Saved data entries

━━━

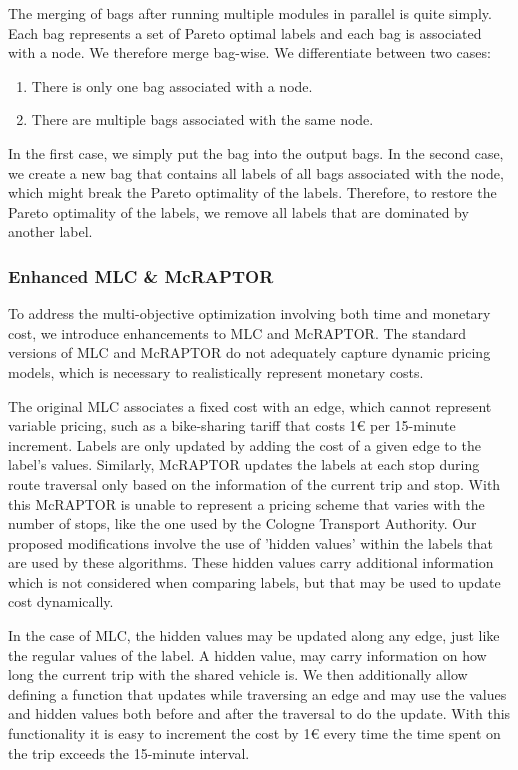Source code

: The merging of bags after running multiple modules in parallel is quite simply.
Each bag represents a set of Pareto optimal labels and each bag is associated with a node.
We therefore merge bag-wise.
We differentiate between two cases:
\begin{enumerate}
    \item There is only one bag associated with a node.
    \item There are multiple bags associated with the same node.
\end{enumerate}
In the first case, we simply put the bag into the output bags.
In the second case, we create a new bag that contains all labels of all bags associated with the node, which might break the Pareto optimality of the labels.
Therefore, to restore the Pareto optimality of the labels, we remove all labels that are dominated by another label.

\subsubsection{Enhanced MLC \& McRAPTOR}
\label{subsubsec:enhanced_mlc_and_mcraptor}

To address the multi-objective optimization involving both time and monetary cost, we introduce enhancements to MLC and McRAPTOR. 
The standard versions of MLC and McRAPTOR do not adequately capture dynamic pricing models, which is necessary to realistically represent monetary costs.

The original MLC associates a fixed cost with an edge, which cannot represent variable pricing, such as a bike-sharing tariff that costs 1€ per 15-minute increment. 
Labels are only updated by adding the cost of a given edge to the label's values.
Similarly, McRAPTOR updates the labels at each stop during route traversal only based on the information of the current trip and stop. 
With this McRAPTOR is unable to represent a pricing scheme that varies with the number of stops, like the one used by the Cologne Transport Authority.
Our proposed modifications involve the use of 'hidden values' within the labels that are used by these algorithms. 
These hidden values carry additional information which is not considered when comparing labels, but that may be used to update cost dynamically.

In the case of MLC, the hidden values may be updated along any edge, just like the regular values of the label.
A hidden value, may carry information on how long the current trip with the shared vehicle is.
We then additionally allow defining a function that updates while traversing an edge and may use the values and hidden values both before and after the traversal to do the update.
With this functionality it is easy to increment the cost by 1€ every time the time spent on the trip exceeds the 15-minute interval.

━━━

ABOUT THIS TASK. From the records above, copy each line that contains the word "both".

PROBLEM SOLUTION.
To address the multi-objective optimization involving both time and monetary cost, we introduce enhancements to MLC and McRAPTOR. 
We then additionally allow defining a function that updates while traversing an edge and may use the values and hidden values both before and after the traversal to do the update.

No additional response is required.